Rencontre avec Hannes & Jonas – Royal Republic

Puisque c’est l’heure du bilan, figurez-vous qu’en 2019, on a interviewé une moitié de Royal Republic.
Il faisait beau, ils étaient sur leur 31, ils s’appelaient Hannes Irengård pour le guitariste et Jonas Almén pour le bassiste (a priori, ça n’a pas changé), et depuis il s’est passé beaucoup de choses.
Déjà leur album Club Majesty est sorti pour le plus grand bonheur des gens qui aiment le rock, bouger leur boule et rigoler. Les mêmes gens qui ont dû prendre leur mal en patience en voyant que le concert des Suédois était repoussé en décembre.

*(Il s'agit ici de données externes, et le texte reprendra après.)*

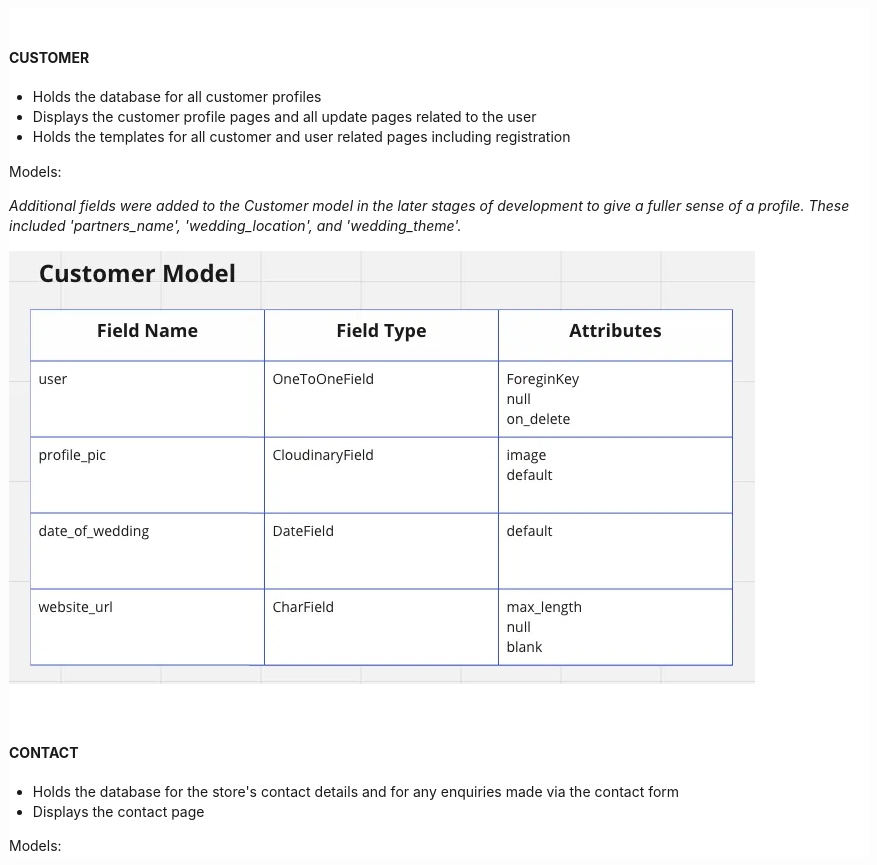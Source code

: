<br>

#### CUSTOMER

  * Holds the database for all customer profiles
  * Displays the customer profile pages and all update pages related to the user
  * Holds the templates for all customer and user related pages including registration

Models:

_Additional fields were added to the Customer model in the later stages of development to give a fuller sense of a profile. These included 'partners_name', 'wedding_location', and 'wedding_theme'._

![Customer Model](readme_assets/customer.webp)

<br>

#### CONTACT

  * Holds the database for the store's contact details and for any enquiries made via the contact form
  * Displays the contact page

Models:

Nous sommes en décembre. Le concert arrive, c’est donc enfin l’occasion de cesser l’égoïsme et de partager cette interview, parce que décembre c’est Noël, et Noël c’est l’esprit de générosité, la nuit à 16h30, et le vin chaud.
Ho Ho Ho.

Nos pères Noël du jour sont drôles et complémentaires. Hannes paraît plus méthodique et il ne se laisse pas trop dévier, il se charge des questions plus techniques, une réponse est une réponse et il les mène au bout de sa pensée. Jonas, de son côté est plus barbu, et plus sensible aux digressions. C’est le premier à rebondir sur les blagues et les conneries. Même sur l’enregistrement audio de l’entretien, on ENTEND son sourire. Mais régulièrement, ils se transforment en deux larrons en foire qui ne donnent pas l’impression d’être là pour “le travail”.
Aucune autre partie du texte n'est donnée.